Voces de los miembros
La Iglesia brinda asistencia humanitaria tras temporal en Bahía Blanca
El temporal ocurrido en Bahía Blanca provocó graves inundaciones en la ciudad, dejando a numerosas familias afectadas y causando daños significativos en diversas viviendas. En respuesta a esta emergencia, La Iglesia de Jesucristo de los Santos de los Últimos Días ha desplegado un esfuerzo humanitario para asistir a los damnificados.
Desde el inicio de la emergencia, la Iglesia ha distribuido un total de 132 colchones, 125 juegos de sábanas y 125 frazadas, además de suministros alimentarios, a los miembros de la comunidad afectados por las inundaciones. Estos artículos fueron entregados el domingo 9 de marzo de 2025 en una de las capillas de Bahía Blanca, donde varias familias evacuadas recibieron refugio temporal.

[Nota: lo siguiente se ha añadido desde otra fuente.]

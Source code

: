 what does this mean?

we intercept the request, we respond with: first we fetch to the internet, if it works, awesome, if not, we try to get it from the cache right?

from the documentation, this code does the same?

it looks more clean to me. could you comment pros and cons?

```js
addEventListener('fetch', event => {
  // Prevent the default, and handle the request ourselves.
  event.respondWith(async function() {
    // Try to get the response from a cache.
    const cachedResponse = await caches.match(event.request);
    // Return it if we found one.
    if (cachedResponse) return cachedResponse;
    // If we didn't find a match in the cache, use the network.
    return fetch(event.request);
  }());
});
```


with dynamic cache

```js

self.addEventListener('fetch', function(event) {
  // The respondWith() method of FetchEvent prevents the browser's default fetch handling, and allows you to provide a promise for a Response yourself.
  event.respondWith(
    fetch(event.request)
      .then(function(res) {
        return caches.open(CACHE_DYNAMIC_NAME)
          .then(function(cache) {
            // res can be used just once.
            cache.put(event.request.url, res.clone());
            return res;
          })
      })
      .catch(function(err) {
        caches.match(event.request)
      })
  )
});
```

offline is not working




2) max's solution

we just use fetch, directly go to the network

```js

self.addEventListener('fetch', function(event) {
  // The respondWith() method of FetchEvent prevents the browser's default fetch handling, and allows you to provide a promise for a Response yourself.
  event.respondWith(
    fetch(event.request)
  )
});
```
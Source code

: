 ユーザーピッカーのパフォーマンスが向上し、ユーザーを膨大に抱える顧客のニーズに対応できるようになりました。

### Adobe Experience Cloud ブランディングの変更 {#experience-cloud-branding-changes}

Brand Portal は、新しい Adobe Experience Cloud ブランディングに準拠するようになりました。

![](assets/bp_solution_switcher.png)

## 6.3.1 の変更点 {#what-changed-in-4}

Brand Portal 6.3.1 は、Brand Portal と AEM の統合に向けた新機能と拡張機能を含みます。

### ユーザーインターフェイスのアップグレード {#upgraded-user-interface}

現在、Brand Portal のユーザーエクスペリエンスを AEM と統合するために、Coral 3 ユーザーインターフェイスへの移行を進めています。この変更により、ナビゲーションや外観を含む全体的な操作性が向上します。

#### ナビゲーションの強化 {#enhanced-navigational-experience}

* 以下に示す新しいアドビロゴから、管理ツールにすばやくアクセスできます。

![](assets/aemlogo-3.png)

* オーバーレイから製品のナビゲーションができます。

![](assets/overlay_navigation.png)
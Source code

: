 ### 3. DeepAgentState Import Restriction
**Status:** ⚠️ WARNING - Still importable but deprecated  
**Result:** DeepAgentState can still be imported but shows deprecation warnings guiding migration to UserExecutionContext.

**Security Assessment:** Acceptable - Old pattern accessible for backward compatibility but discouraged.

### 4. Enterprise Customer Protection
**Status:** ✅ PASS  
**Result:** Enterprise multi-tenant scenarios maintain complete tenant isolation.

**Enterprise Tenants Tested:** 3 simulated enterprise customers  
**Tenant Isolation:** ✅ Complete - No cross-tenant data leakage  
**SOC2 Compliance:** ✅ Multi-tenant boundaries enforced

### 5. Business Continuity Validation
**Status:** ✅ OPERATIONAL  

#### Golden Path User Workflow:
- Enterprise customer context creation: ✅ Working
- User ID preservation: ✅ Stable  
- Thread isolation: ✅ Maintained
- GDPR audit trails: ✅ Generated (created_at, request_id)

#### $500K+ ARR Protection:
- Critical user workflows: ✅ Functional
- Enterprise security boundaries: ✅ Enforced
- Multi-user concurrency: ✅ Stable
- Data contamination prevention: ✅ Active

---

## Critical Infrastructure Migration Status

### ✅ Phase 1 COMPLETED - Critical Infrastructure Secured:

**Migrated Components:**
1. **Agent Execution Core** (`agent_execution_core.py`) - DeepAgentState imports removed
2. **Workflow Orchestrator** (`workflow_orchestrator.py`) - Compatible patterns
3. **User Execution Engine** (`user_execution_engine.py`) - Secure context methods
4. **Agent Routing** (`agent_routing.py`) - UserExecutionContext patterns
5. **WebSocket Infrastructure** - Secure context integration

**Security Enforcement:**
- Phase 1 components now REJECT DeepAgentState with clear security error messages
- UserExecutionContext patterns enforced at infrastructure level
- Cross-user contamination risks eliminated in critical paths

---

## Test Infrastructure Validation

Ante la difícil situación, La Iglesia de Jesucristo de los Santos de los Últimos Días continúa brindando asistencia a las familias afectadas por las recientes inundaciones en Bahía Blanca. Como parte de su labor humanitaria, se han entregado alimentos no perecederos, artículos de higiene y elementos esenciales para la recuperación de los damnificados. Además, se está gestionando el envío de más suministros, incluyendo colchones, frazadas y productos de limpieza.
Como parte de esta labor humanitaria, el sábado 8 y el martes 11 de marzo, jóvenes adultos y estudiantes del Instituto de Religión Oeste se reunieron en el partido de Merlo, para organizar y preparar donativos destinados a los afectados por el desastre.
Gracias al apoyo de voluntarios y al personal del Almacén de Villa Amelia, se logró gestionar el envío de dos camiones con alimentos no perecederos, artículos de higiene y productos esenciales. Estos insumos se suman a las primeras entregas realizadas en Bahía Blanca, cuando la Iglesia distribuyó colchones, frazadas y alimentos en una de sus capillas, donde también se albergaron familias evacuadas.
Jeremías Lastarria, un joven que participó en la actividad señaló: “Fue una linda experiencia. Uno desde la distancia no sabe qué tanto necesitan las personas en situaciones así, pero siento que, a través del servicio, pude aprender más lo importante que es ayudar a otros. Si bien prestamos servicio, los que nos llevamos un lindo sentimiento y una buena experiencia somos nosotros”.
Además, el programa de Ayuda Humanitaria de la Iglesia se encuentra en proceso de adquisición de más colchones, sábanas, frazadas, alimentos y suministros de limpieza para seguir apoyando a los damnificados en la limpieza y recuperación de sus hogares.